--- Work request ---
Please find how many lines of the data contain the string "compilar", and respond with that number only.

[Saved data entries]
****************************************

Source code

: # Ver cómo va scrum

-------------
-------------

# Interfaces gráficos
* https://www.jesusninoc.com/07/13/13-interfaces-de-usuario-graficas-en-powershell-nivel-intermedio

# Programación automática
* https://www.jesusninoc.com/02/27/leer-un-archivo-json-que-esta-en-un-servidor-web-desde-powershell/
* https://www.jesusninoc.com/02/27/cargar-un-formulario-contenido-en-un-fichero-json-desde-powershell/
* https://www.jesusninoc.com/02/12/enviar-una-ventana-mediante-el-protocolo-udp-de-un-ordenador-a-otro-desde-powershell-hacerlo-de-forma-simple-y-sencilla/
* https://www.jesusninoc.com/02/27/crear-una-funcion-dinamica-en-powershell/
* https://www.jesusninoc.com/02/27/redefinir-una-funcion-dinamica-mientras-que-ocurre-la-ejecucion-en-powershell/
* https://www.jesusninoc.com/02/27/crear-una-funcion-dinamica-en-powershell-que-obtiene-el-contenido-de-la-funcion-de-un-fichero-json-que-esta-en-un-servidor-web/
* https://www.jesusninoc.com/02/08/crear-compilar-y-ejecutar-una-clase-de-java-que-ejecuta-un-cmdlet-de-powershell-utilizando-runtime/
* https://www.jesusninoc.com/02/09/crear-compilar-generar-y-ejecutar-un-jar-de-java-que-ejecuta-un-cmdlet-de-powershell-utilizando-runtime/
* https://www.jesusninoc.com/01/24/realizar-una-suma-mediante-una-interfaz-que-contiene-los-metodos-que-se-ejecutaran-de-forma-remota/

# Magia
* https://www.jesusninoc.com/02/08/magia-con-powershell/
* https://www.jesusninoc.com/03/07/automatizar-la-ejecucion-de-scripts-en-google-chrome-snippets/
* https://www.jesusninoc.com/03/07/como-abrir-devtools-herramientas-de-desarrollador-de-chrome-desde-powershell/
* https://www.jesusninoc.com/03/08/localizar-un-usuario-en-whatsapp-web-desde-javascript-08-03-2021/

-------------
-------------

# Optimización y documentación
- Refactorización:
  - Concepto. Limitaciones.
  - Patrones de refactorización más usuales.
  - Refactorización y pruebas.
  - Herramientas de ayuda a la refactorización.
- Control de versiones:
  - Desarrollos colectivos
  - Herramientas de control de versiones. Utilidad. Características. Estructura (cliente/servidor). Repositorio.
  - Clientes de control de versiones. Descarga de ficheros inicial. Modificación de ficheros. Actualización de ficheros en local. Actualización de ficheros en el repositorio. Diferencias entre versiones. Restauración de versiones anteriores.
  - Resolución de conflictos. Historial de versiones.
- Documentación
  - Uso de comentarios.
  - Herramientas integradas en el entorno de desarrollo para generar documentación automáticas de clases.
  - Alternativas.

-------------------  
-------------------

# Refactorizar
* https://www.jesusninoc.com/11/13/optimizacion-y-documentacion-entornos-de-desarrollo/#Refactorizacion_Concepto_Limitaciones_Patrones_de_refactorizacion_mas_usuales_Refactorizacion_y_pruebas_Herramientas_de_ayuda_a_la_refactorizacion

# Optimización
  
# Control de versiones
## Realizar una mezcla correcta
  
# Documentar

****************************************

--- Answer box ---
2